Ora veniamo alla mia richiesta di aiuto. Tra pochi giorni sarà Natale, e sono terrorizzato: come lei sa, questa è la festa per eccellenza che vede l’unione delle famiglie. Anche quelle che si accoltellano a Natale si riuniscono per il pranzo o se preferite per il cenone. Tutti diventano buoni, almeno fino al dolce o al pusacafè.

Io che non ho più una famiglia, sinceramente andrei due settimane alle Bahamas. Ma si sa che le tradizioni in Italia sono sacre e ritornano sempre, come ha fatto quest’ultimo governo che nessuno ha votato.

Come posso fare per riunire la mia famiglia evitando lo scoppio della terza guerra mondiale?

Come posso conciliare i miei figli che hanno estreme opposizioni politiche? E il simil-vescovo dove lo metto?

E cosa cucino? Vegano o carnivoro? Dunque, se metto insieme estrema sinistra e estrema destra dopo cinque minuti scattano gli insulti, e dopo altri cinque devo requisire i coltelli: basta vedere cosa succede sempre in Parlamento. Ma se metto insieme anche i vegani con i carnivori sono botte. E se ci metto il simil-vescovo in mezzo sono botte anche per lui, accusato di buonismo e favoreggiamento della clandestinità.

Senza considerare che ci sarebbe anche la mia ex moglie con la fidanzata, i suoi 14 figli e alcuni parenti africani: come li metto insieme a Genoveffa senza evitare esecuzioni immediate? E se questi si mettono a suonare i tamburi cosa diranno i vicini? E dove lo metto il mio Mario, che è molto irascibile?

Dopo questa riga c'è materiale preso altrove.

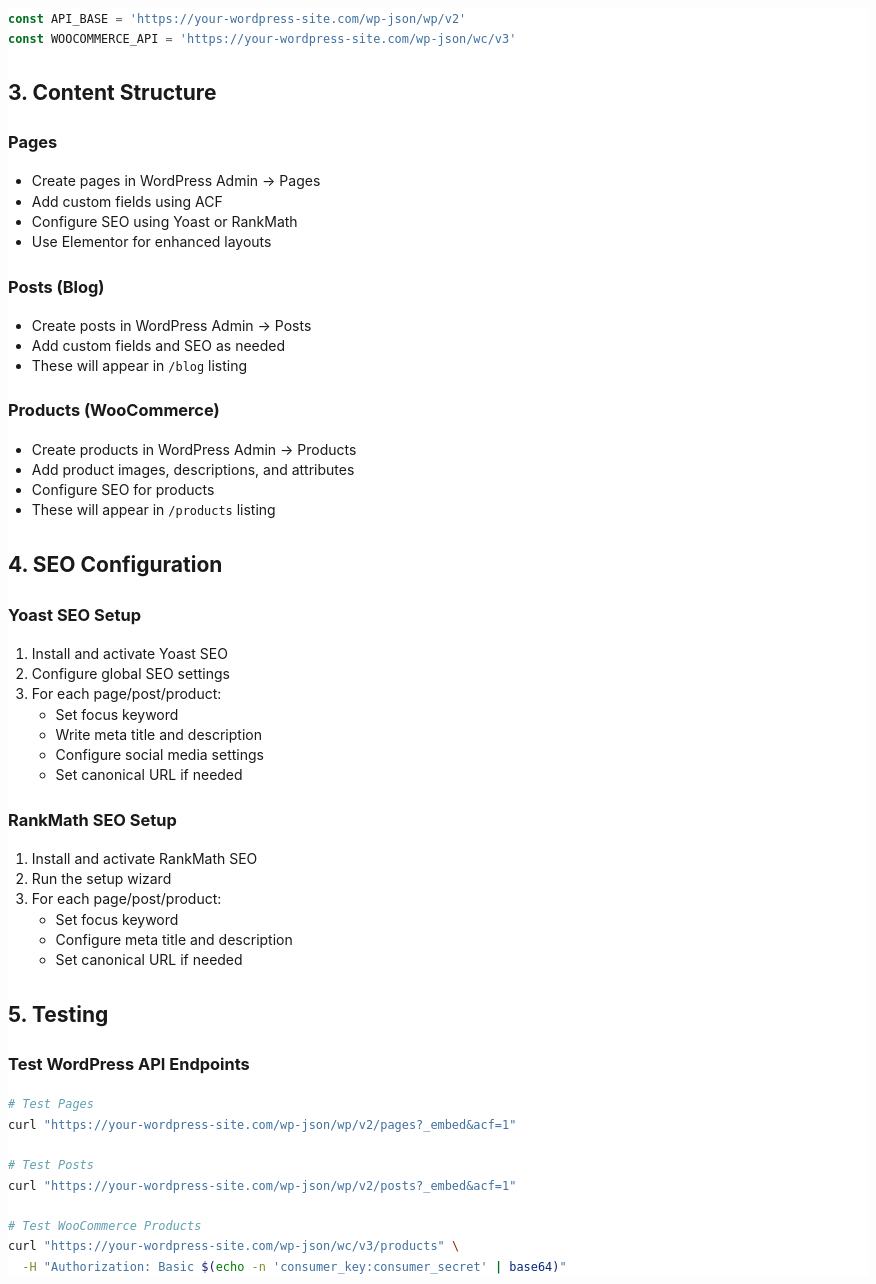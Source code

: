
 ```typescript
const API_BASE = 'https://your-wordpress-site.com/wp-json/wp/v2'
const WOOCOMMERCE_API = 'https://your-wordpress-site.com/wp-json/wc/v3'
```

## 3. Content Structure

### Pages
- Create pages in WordPress Admin → Pages
- Add custom fields using ACF
- Configure SEO using Yoast or RankMath
- Use Elementor for enhanced layouts

### Posts (Blog)
- Create posts in WordPress Admin → Posts
- Add custom fields and SEO as needed
- These will appear in `/blog` listing

### Products (WooCommerce)
- Create products in WordPress Admin → Products
- Add product images, descriptions, and attributes
- Configure SEO for products
- These will appear in `/products` listing

## 4. SEO Configuration

### Yoast SEO Setup
1. Install and activate Yoast SEO
2. Configure global SEO settings
3. For each page/post/product:
   - Set focus keyword
   - Write meta title and description
   - Configure social media settings
   - Set canonical URL if needed

### RankMath SEO Setup
1. Install and activate RankMath SEO
2. Run the setup wizard
3. For each page/post/product:
   - Set focus keyword
   - Configure meta title and description
   - Set canonical URL if needed

## 5. Testing

### Test WordPress API Endpoints
```bash
# Test Pages
curl "https://your-wordpress-site.com/wp-json/wp/v2/pages?_embed&acf=1"

# Test Posts
curl "https://your-wordpress-site.com/wp-json/wp/v2/posts?_embed&acf=1"

# Test WooCommerce Products
curl "https://your-wordpress-site.com/wp-json/wc/v3/products" \
  -H "Authorization: Basic $(echo -n 'consumer_key:consumer_secret' | base64)"
```
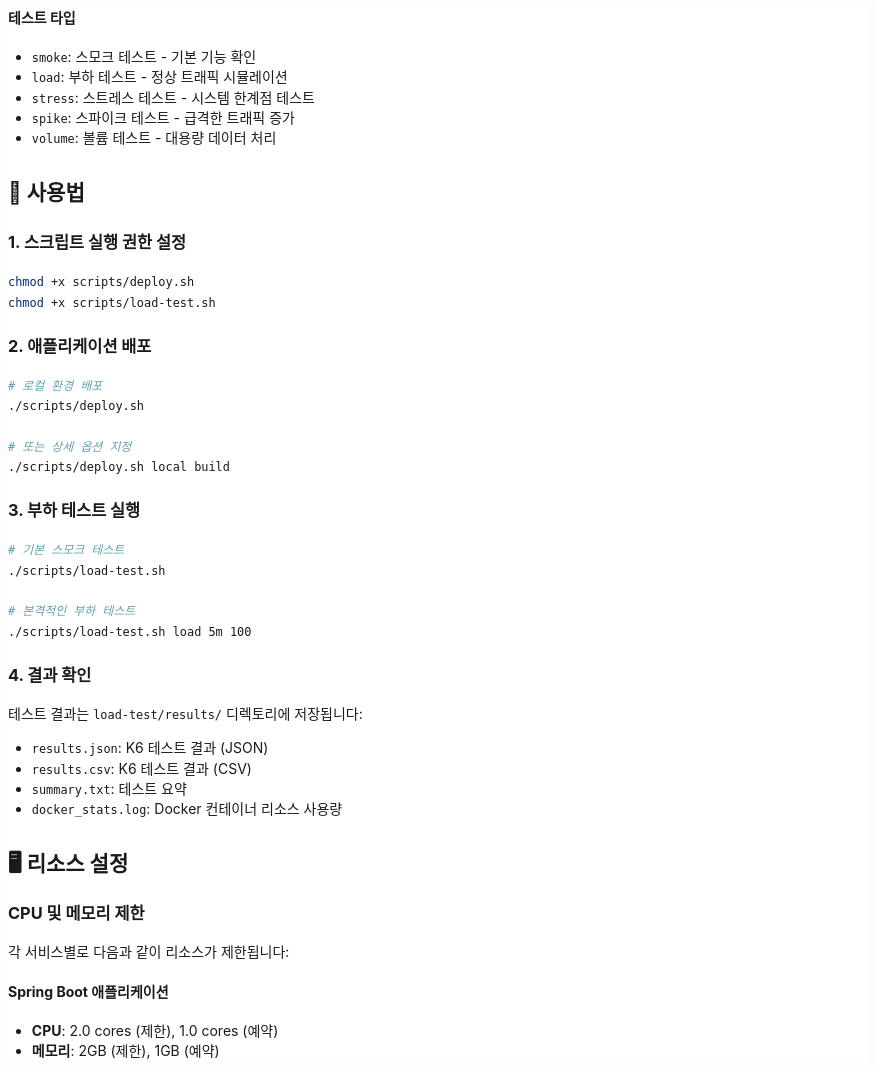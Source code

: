 #### 테스트 타입
- `smoke`: 스모크 테스트 - 기본 기능 확인
- `load`: 부하 테스트 - 정상 트래픽 시뮬레이션
- `stress`: 스트레스 테스트 - 시스템 한계점 테스트
- `spike`: 스파이크 테스트 - 급격한 트래픽 증가
- `volume`: 볼륨 테스트 - 대용량 데이터 처리

## 🔧 사용법

### 1. 스크립트 실행 권한 설정

```bash
chmod +x scripts/deploy.sh
chmod +x scripts/load-test.sh
```

### 2. 애플리케이션 배포

```bash
# 로컬 환경 배포
./scripts/deploy.sh

# 또는 상세 옵션 지정
./scripts/deploy.sh local build
```

### 3. 부하 테스트 실행

```bash
# 기본 스모크 테스트
./scripts/load-test.sh

# 본격적인 부하 테스트
./scripts/load-test.sh load 5m 100
```

### 4. 결과 확인

테스트 결과는 `load-test/results/` 디렉토리에 저장됩니다:
- `results.json`: K6 테스트 결과 (JSON)
- `results.csv`: K6 테스트 결과 (CSV)
- `summary.txt`: 테스트 요약
- `docker_stats.log`: Docker 컨테이너 리소스 사용량

## 🖥️ 리소스 설정

### CPU 및 메모리 제한

각 서비스별로 다음과 같이 리소스가 제한됩니다:

#### Spring Boot 애플리케이션
- **CPU**: 2.0 cores (제한), 1.0 cores (예약)
- **메모리**: 2GB (제한), 1GB (예약)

Potrei fare dei tavoli separati, ma non ho lo spazio. Potrei mettere una tavolata sul balcone, ma i miei vicini sottostanti faranno una grigliata, e tutto il fumo verrà su. Poi farà freddo. Potrei utilizzare dei pannelli separatori da mettere sul tavolo, come quelle tristi scrivanie condivise nei grandi uffici, ma sarebbero lo stesso guai perché il simil-vescovo non vuole separare nessun popolo. Anzi addirittura non vuole far morire nessuno, persino coloro che sono bloccati a letto per molti anni a causa di quelle terribili malattie, e che attendono la morte come l’unica liberazione da indicibili sofferenze. Potrei inventare “la serata senza discussioni”, dove è vietato parlare di argomenti come la politica o gli animali o il cibo o la moda. Ma sarebbe impossibile, prima o poi qualcosa verrebbe fuori.

Dato il numero elevato di famigliari-parenti-aggregati-imbucati, avevo pensato di affittare la mensa delle scuole elementari, ma purtroppo è inagibile in quanto completamente distrutta da una furibonda rissa delle “mammine anti mensa” contro le “mammine anti panino da casa”. Un fatto memorabile del quale si parla ancora adesso. Pensi che ci furono molti feriti, ma non poterono medicarsi perché l’infermeria era stata precedentemente distrutta da un’altra rissa spaventosa delle “mammine pro vaccinazioni” contro le “mammine contro le vaccinazioni”. Eh, in questo periodo qualcuno è un po’ nervosetto.

Mi creda, non so cosa fare, attendo un suo consiglio. Ora la saluto perché devo uscire col mio moroso, andiamo a comprare un abito da cerimonia: il figlio di Mario Ciaplu si sposa con un vecchio amico.